Saved entries
◇ ◇ ◇ ◇ ◇

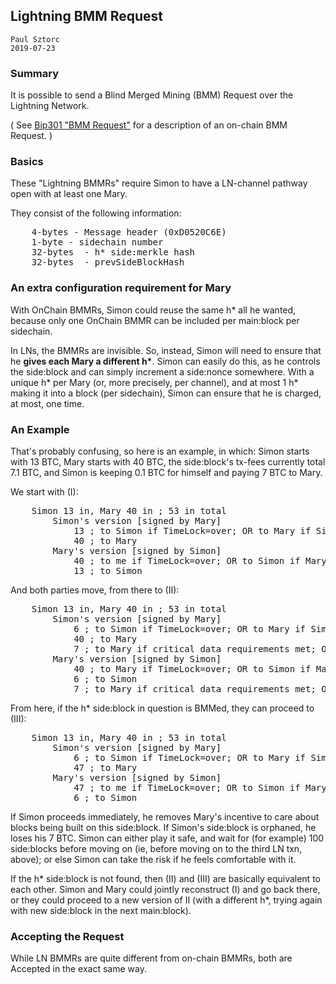 

## Lightning BMM Request

    Paul Sztorc
    2019-07-23


### Summary

It is possible to send a Blind Merged Mining (BMM) Request over the Lightning Network.

( See [Bip301 "BMM Request"](https://github.com/bitcoin/bips/blob/master/bip-0301.mediawiki#bmm-request) for a description of an on-chain BMM Request. )


### Basics

These "Lightning BMMRs" require Simon to have a LN-channel pathway open with at least one Mary.

They consist of the following information:

<pre>
    4-bytes - Message header (0xD0520C6E)   
    1-byte - sidechain number
    32-bytes  - h* side:merkle hash
    32-bytes  - prevSideBlockHash   
</pre>

### An extra configuration requirement for Mary

With OnChain BMMRs, Simon could reuse the same h\* all he wanted, because only one OnChain BMMR can be included per main:block per sidechain.

In LNs, the BMMRs are invisible. So, instead, Simon will need to ensure that he **gives each Mary a different h\***. Simon can easily do this, as he controls the side:block and can simply increment a side:nonce somewhere. With a unique h\* per Mary (or, more precisely, per channel), and at most 1 h\* making it into a block (per sidechain), Simon can ensure that he is charged, at most, one time.

### An Example

That's probably confusing, so here is an example, in which: Simon starts with 13 BTC, Mary starts with 40 BTC, the side:block's tx-fees currently total 7.1 BTC, and Simon is keeping 0.1 BTC for himself and paying 7 BTC to Mary.

We start with (I):

<pre>
    Simon 13 in, Mary 40 in ; 53 in total
        Simon's version [signed by Mary]
            13 ; to Simon if TimeLock=over; OR to Mary if SimonSig
            40 ; to Mary
        Mary's version [signed by Simon]
            40 ; to me if TimeLock=over; OR to Simon if MarySig
            13 ; to Simon
</pre>


And both parties move, from there to (II):

<pre>
    Simon 13 in, Mary 40 in ; 53 in total
        Simon's version [signed by Mary]
            6 ; to Simon if TimeLock=over; OR to Mary if SimonSig
            40 ; to Mary
            7 ; to Mary if critical data requirements met; OR to Simon if LongTimeLock=over
        Mary's version [signed by Simon]
            40 ; to Mary if TimeLock=over; OR to Simon if MarySig
            6 ; to Simon
            7 ; to Mary if critical data requirements met; OR to Simon if LongTimeLock=over
</pre>


From here, if the h\* side:block in question is BMMed, they can proceed to (III):

<pre>
    Simon 13 in, Mary 40 in ; 53 in total
        Simon's version [signed by Mary]
            6 ; to Simon if TimeLock=over; OR to Mary if SimonSig
            47 ; to Mary
        Mary's version [signed by Simon]
            47 ; to me if TimeLock=over; OR to Simon if MarySig
            6 ; to Simon
</pre>

If Simon proceeds immediately, he removes Mary's incentive to care about blocks being built on this side:block. If Simon's side:block is orphaned, he loses his 7 BTC. Simon can either play it safe, and wait for (for example) 100 side:blocks before moving on (ie, before moving on to the third LN txn, above); or else Simon can take the risk if he feels comfortable with it.

If the h\* side:block is not found, then (II) and (III) are basically equivalent to each other. Simon and Mary could jointly reconstruct (I) and go back there, or they could proceed to a new version of II (with a different h\*, trying again with new side:block in the next main:block).

### Accepting the Request

While LN BMMRs are quite different from on-chain BMMRs, both are Accepted in the exact same way.
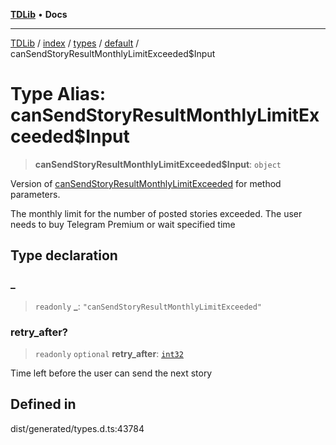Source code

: [**TDLib**](../../../../../../README.md) • **Docs**

***

[TDLib](../../../../../../modules.md) / [index](../../../../../README.md) / [types](../../../README.md) / [default](../README.md) / canSendStoryResultMonthlyLimitExceeded$Input

# Type Alias: canSendStoryResultMonthlyLimitExceeded$Input

> **canSendStoryResultMonthlyLimitExceeded$Input**: `object`

Version of [canSendStoryResultMonthlyLimitExceeded](canSendStoryResultMonthlyLimitExceeded.md) for method parameters.

The monthly limit for the number of posted stories exceeded. The user needs to buy Telegram Premium or wait specified time

## Type declaration

### \_

> `readonly` **\_**: `"canSendStoryResultMonthlyLimitExceeded"`

### retry\_after?

> `readonly` `optional` **retry\_after**: [`int32`](int32-1.md)

Time left before the user can send the next story

## Defined in

dist/generated/types.d.ts:43784
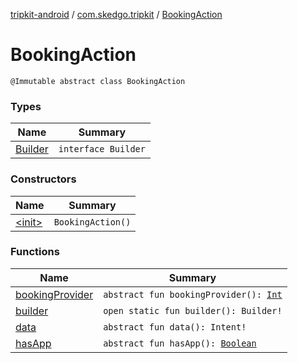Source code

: [tripkit-android](../../index.md) / [com.skedgo.tripkit](../index.md) / [BookingAction](./index.md)

# BookingAction

`@Immutable abstract class BookingAction`

### Types

| Name | Summary |
|---|---|
| [Builder](-builder/index.md) | `interface Builder` |

### Constructors

| Name | Summary |
|---|---|
| [&lt;init&gt;](-init-.md) | `BookingAction()` |

### Functions

| Name | Summary |
|---|---|
| [bookingProvider](booking-provider.md) | `abstract fun bookingProvider(): `[`Int`](https://kotlinlang.org/api/latest/jvm/stdlib/kotlin/-int/index.html) |
| [builder](builder.md) | `open static fun builder(): Builder!` |
| [data](data.md) | `abstract fun data(): Intent!` |
| [hasApp](has-app.md) | `abstract fun hasApp(): `[`Boolean`](https://kotlinlang.org/api/latest/jvm/stdlib/kotlin/-boolean/index.html) |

◇ ◇ ◇ ◇ ◇

Problem to work on
Nothing but the pictures may be dropped; output the records above exactly.

Finished task
## Lightning BMM Request

    Paul Sztorc
    2019-07-23


### Summary

It is possible to send a Blind Merged Mining (BMM) Request over the Lightning Network.

( See [Bip301 "BMM Request"](https://github.com/bitcoin/bips/blob/master/bip-0301.mediawiki#bmm-request) for a description of an on-chain BMM Request. )


### Basics

These "Lightning BMMRs" require Simon to have a LN-channel pathway open with at least one Mary.

They consist of the following information:

<pre>
    4-bytes - Message header (0xD0520C6E)   
    1-byte - sidechain number
    32-bytes  - h* side:merkle hash
    32-bytes  - prevSideBlockHash   
</pre>

### An extra configuration requirement for Mary

With OnChain BMMRs, Simon could reuse the same h\* all he wanted, because only one OnChain BMMR can be included per main:block per sidechain.

In LNs, the BMMRs are invisible. So, instead, Simon will need to ensure that he **gives each Mary a different h\***. Simon can easily do this, as he controls the side:block and can simply increment a side:nonce somewhere. With a unique h\* per Mary (or, more precisely, per channel), and at most 1 h\* making it into a block (per sidechain), Simon can ensure that he is charged, at most, one time.

### An Example

That's probably confusing, so here is an example, in which: Simon starts with 13 BTC, Mary starts with 40 BTC, the side:block's tx-fees currently total 7.1 BTC, and Simon is keeping 0.1 BTC for himself and paying 7 BTC to Mary.

We start with (I):

<pre>
    Simon 13 in, Mary 40 in ; 53 in total
        Simon's version [signed by Mary]
            13 ; to Simon if TimeLock=over; OR to Mary if SimonSig
            40 ; to Mary
        Mary's version [signed by Simon]
            40 ; to me if TimeLock=over; OR to Simon if MarySig
            13 ; to Simon
</pre>


And both parties move, from there to (II):

<pre>
    Simon 13 in, Mary 40 in ; 53 in total
        Simon's version [signed by Mary]
            6 ; to Simon if TimeLock=over; OR to Mary if SimonSig
            40 ; to Mary
            7 ; to Mary if critical data requirements met; OR to Simon if LongTimeLock=over
        Mary's version [signed by Simon]
            40 ; to Mary if TimeLock=over; OR to Simon if MarySig
            6 ; to Simon
            7 ; to Mary if critical data requirements met; OR to Simon if LongTimeLock=over
</pre>


From here, if the h\* side:block in question is BMMed, they can proceed to (III):

<pre>
    Simon 13 in, Mary 40 in ; 53 in total
        Simon's version [signed by Mary]
            6 ; to Simon if TimeLock=over; OR to Mary if SimonSig
            47 ; to Mary
        Mary's version [signed by Simon]
            47 ; to me if TimeLock=over; OR to Simon if MarySig
            6 ; to Simon
</pre>

If Simon proceeds immediately, he removes Mary's incentive to care about blocks being built on this side:block. If Simon's side:block is orphaned, he loses his 7 BTC. Simon can either play it safe, and wait for (for example) 100 side:blocks before moving on (ie, before moving on to the third LN txn, above); or else Simon can take the risk if he feels comfortable with it.

If the h\* side:block is not found, then (II) and (III) are basically equivalent to each other. Simon and Mary could jointly reconstruct (I) and go back there, or they could proceed to a new version of II (with a different h\*, trying again with new side:block in the next main:block).

### Accepting the Request

While LN BMMRs are quite different from on-chain BMMRs, both are Accepted in the exact same way.
Source code

: [**TDLib**](../../../../../../README.md) • **Docs**

***

[TDLib](../../../../../../modules.md) / [index](../../../../../README.md) / [types](../../../README.md) / [default](../README.md) / canSendStoryResultMonthlyLimitExceeded$Input

# Type Alias: canSendStoryResultMonthlyLimitExceeded$Input

> **canSendStoryResultMonthlyLimitExceeded$Input**: `object`

Version of [canSendStoryResultMonthlyLimitExceeded](canSendStoryResultMonthlyLimitExceeded.md) for method parameters.

The monthly limit for the number of posted stories exceeded. The user needs to buy Telegram Premium or wait specified time

## Type declaration

### \_

> `readonly` **\_**: `"canSendStoryResultMonthlyLimitExceeded"`

### retry\_after?

> `readonly` `optional` **retry\_after**: [`int32`](int32-1.md)

Time left before the user can send the next story

## Defined in

dist/generated/types.d.ts:43784
Source code

: [tripkit-android](../../index.md) / [com.skedgo.tripkit](../index.md) / [BookingAction](./index.md)

# BookingAction

`@Immutable abstract class BookingAction`

### Types

| Name | Summary |
|---|---|
| [Builder](-builder/index.md) | `interface Builder` |

### Constructors

| Name | Summary |
|---|---|
| [&lt;init&gt;](-init-.md) | `BookingAction()` |

### Functions

| Name | Summary |
|---|---|
| [bookingProvider](booking-provider.md) | `abstract fun bookingProvider(): `[`Int`](https://kotlinlang.org/api/latest/jvm/stdlib/kotlin/-int/index.html) |
| [builder](builder.md) | `open static fun builder(): Builder!` |
| [data](data.md) | `abstract fun data(): Intent!` |
| [hasApp](has-app.md) | `abstract fun hasApp(): `[`Boolean`](https://kotlinlang.org/api/latest/jvm/stdlib/kotlin/-boolean/index.html) |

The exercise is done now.